The daily fantasy sports industry is under fire from regulators across the country and now faces another crucial test before Congress. Lawmakers on Capitol Hill will hold their first hearing in May to look into the growing but controversial industry. A spokesperson for the House Energy and Commerce Subcommittee on Commerce, Manufacturing and Trade said the hearing would focus on the legal status of the daily fantasy games. David McCabe, The Hill, 4-18-16
The House committee will not be the first committee to investigate the world of fantasy sports. According to the Associated Press, 30 states legislatures have in some way discussed the issue. The debate focuses on the nature of the activity, questioning whether it is gambling or a game of skill. The major companies offering leagues for fantasy play maintain it is a game of skill. Critics, including the Nevada gaming commission and the New York attorney general, say it is gambling and subject to the states’ gambling laws, regulations and taxes.

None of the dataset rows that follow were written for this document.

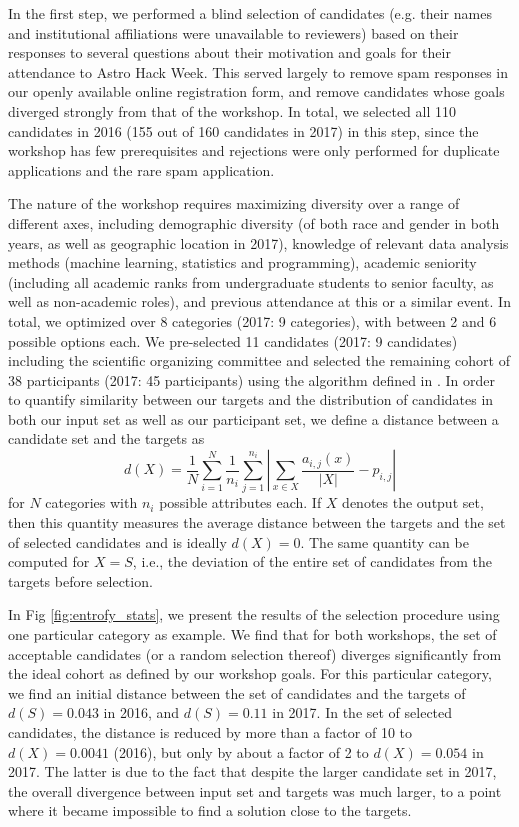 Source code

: \documentclass[10pt,letterpaper]{article}
\begin{document}
In the first step, we performed a blind selection of candidates (e.g. their names and institutional affiliations were unavailable to reviewers) based on their responses to several questions about their motivation and goals for their attendance to Astro Hack Week. This served largely to remove spam responses in our openly available online registration form, and remove candidates whose goals diverged strongly from that of the workshop. In total, we selected all 110 candidates in 2016 (155 out of 160 candidates in 2017) in this step, since the workshop has few prerequisites and rejections were only performed for duplicate applications and the rare spam application.

The nature of the workshop requires maximizing diversity over a range of different axes, including demographic diversity (of both race and gender in both years, as well as geographic location in 2017), knowledge of relevant data analysis methods (machine learning, statistics and programming), academic seniority (including all academic ranks from undergraduate students to senior faculty, as well as non-academic roles), and previous attendance at this or a similar event. In total, we optimized over 8 categories (2017: 9 categories), with between 2 and 6 possible options each. 
We pre-selected 11 candidates (2017: 9 candidates) including the scientific organizing committee and selected the remaining cohort of 38 participants (2017: 45 participants) using the algorithm defined in . In order to quantify similarity between our targets and the distribution of candidates in both our input set as well as our participant set, we define a distance between a candidate set and the targets as 
\begin{equation}
d(X) = \frac{1}{N}\sum_{i=1}^{N} \frac{1}{n_i}\sum_{j=1}^{n_i}\left| \sum_{x \in X} \frac{a_{i,j}(x)}{|X|} - p_{i,j} \right| 
\end{equation}
for $N$ categories with $n_i$ possible attributes each. If $X$ denotes the output set, then this quantity measures the average distance between the targets and the set of selected candidates and is ideally $d(X)=0$. The same quantity can be computed for $X = S$, i.e., the deviation of the entire set of candidates from the targets before selection.

In Fig \ref{fig:entrofy_stats}, we present the results of the selection procedure using one particular category as example.
We find that for both workshops, the set of acceptable candidates (or a random selection thereof) diverges significantly from the ideal cohort as defined by our workshop goals.
For this particular category, we find an initial distance between the set of candidates and the targets of $d(S)=0.043$ in 2016, and $d(S)=0.11$ in 2017.
In the set of selected candidates, the distance is reduced by more than a factor of 10 to $d(X)=0.0041$ (2016), but only by about a factor of 2 to $d(X)=0.054$ in 2017.
The latter is due to the fact that despite the larger candidate set in 2017, the overall divergence between input set and targets was much larger, to a point where it became impossible to find a solution close to the targets.
\end{document}
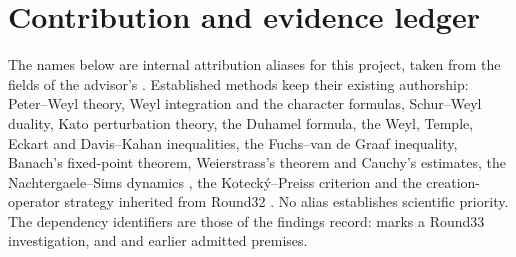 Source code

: \section{Contribution and evidence ledger}
\label{sec:contributions}

The names below are internal attribution aliases for this project, taken from
the  fields of the advisor's
. Established
methods keep their existing authorship: Peter--Weyl theory, Weyl integration
and the character formulas, Schur--Weyl duality, Kato perturbation theory, the
Duhamel formula, the Weyl, Temple, Eckart and Davis--Kahan inequalities, the
Fuchs--van de Graaf inequality, Banach's fixed-point theorem, Weierstrass's
theorem and Cauchy's estimates, the Nachtergaele--Sims dynamics \cite{ns}, the
Kotecký--Preiss criterion \cite{kp,ueltschi} and the creation-operator strategy
inherited from Round32 \cite{r32add,gauvin}. No alias establishes scientific
priority. The dependency identifiers are those of the findings record:
 marks a Round33 investigation, and  and
 earlier admitted premises.

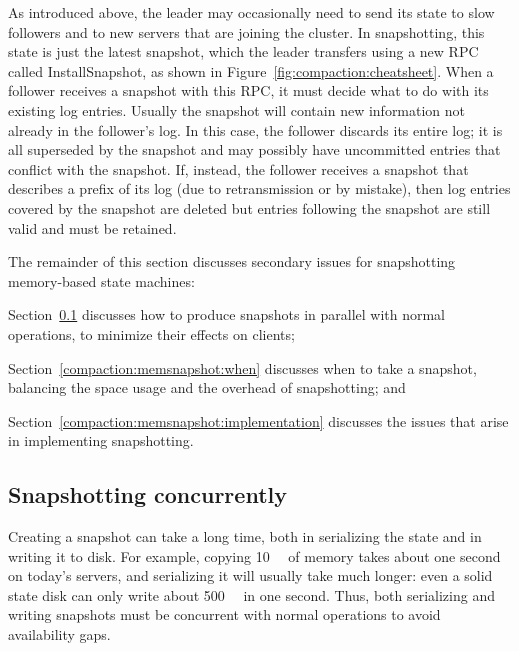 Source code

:As introduced above, the leader may occasionally need to send its state
to slow followers and to new servers that are joining the cluster. In
snapshotting, this state is just the latest snapshot, which the leader
transfers using a new RPC called InstallSnapshot, as shown in
Figure~\ref{fig:compaction:cheatsheet}.
When a follower receives a snapshot with this RPC, it must decide
what to do with its existing log entries.
Usually the snapshot will
contain new information not already in the follower's log.
In this case, the follower discards its entire log; it is all
superseded by the snapshot and may possibly have uncommitted entries
that conflict with the snapshot. If, instead, the follower receives a
snapshot that describes a prefix of its log (due to retransmission or by
mistake), then log entries covered by the snapshot are deleted but
entries following the snapshot are still valid and must be retained.

The remainder of this section discusses secondary issues for
snapshotting memory-based state machines:
%
\begin{compactitem}
%
\item Section~\ref{compaction:memsnapshot:concurrent} discusses how to
produce snapshots in parallel with normal operations, to minimize their
effects on clients;
%
\item Section~\ref{compaction:memsnapshot:when} discusses when to take a
snapshot, balancing the space usage and the overhead of snapshotting; and
%
\item Section~\ref{compaction:memsnapshot:implementation} discusses the
issues that arise in implementing snapshotting.
%
\end{compactitem}

\subsection{Snapshotting concurrently}
\label{compaction:memsnapshot:concurrent}

Creating a snapshot can take a long time, both in serializing
the state and in writing it to disk. For example, copying
\SI{10}{\giga\byte} of
memory takes about one second on today's servers, and serializing it
will usually take much longer: even a solid state disk
can only write about \SI{500}{\mega\byte} in one second.
Thus, both serializing and
writing snapshots must be concurrent with normal operations to avoid
availability gaps.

In the legislatures, the tally is pretty equally divided between the two poles, illegal and legal. For every state that is willing to declare the activity legal, there is another state that finds it violates state gambling policy. The pro-fantasy states are willing to permit, regulate and tax it; the others threaten to prosecute the purveyors and sometimes the participants. The attorney general of Connecticut cut to the chase when he said, “There presently exists a high degree of uncertainty about whether daily fantasy sports contests constitute games of skill or games of chance.” He did not pick a side, but he did opine that legalizing fantasy sports would conflict with Connecticut’s Indian gaming compact. It is a very complex issue.
Every state has a different gambling policy and each state wishes to retain its control over all of the gambling activity in the state, which clearly includes the right to limit, regulate and tax any activity that by state law is characterized as gambling. And that brings me back to Washington and the hearings. Regardless of what the fine members of the House of Representatives learn in the process of “hearing” evidence on both sides of the issues, this is not an issue fit for national policy or regulation. I have always thought internet poker – or any other form of online gambling – fell into the same category. But online poker never grabbed the national attention the way fantasy sports has and even online gambling is clearly a “state’s rights” issue; it does not appear important enough to drive policy at a state or national level.
Although it is rarely part of the discussion on the subject, fantasy sports is an internet activity and I think there is a good chance that fantasy sports will do the heavy lifting for all online gambling. The fantasy sports debate has generated a great deal of emotion and interest as each state staked a position on the issue. It has become too emotional for anyone to concede to the feds the right to determine its legality. It was clearly established as a state’s rights issue by the impassioned discussions in two thirds of the states.
Gambling has always been a state’s rights issue, with a couple of exceptions, most notably the Interstate Wire Act of 1961. Nevada was the first state to fight for the right to control gambling within its borders. Senator Estes Kefauver and Attorney General Bobby Kennedy both tried to rest that control from Nevada. Nevada fought back and won. The federal government’s efforts failed, but not because of Nevada’s political power. It failed because of the political power of the concept of state’s rights. I think fantasy sports will once again arouse the emotions needed to limit the power of the federal government.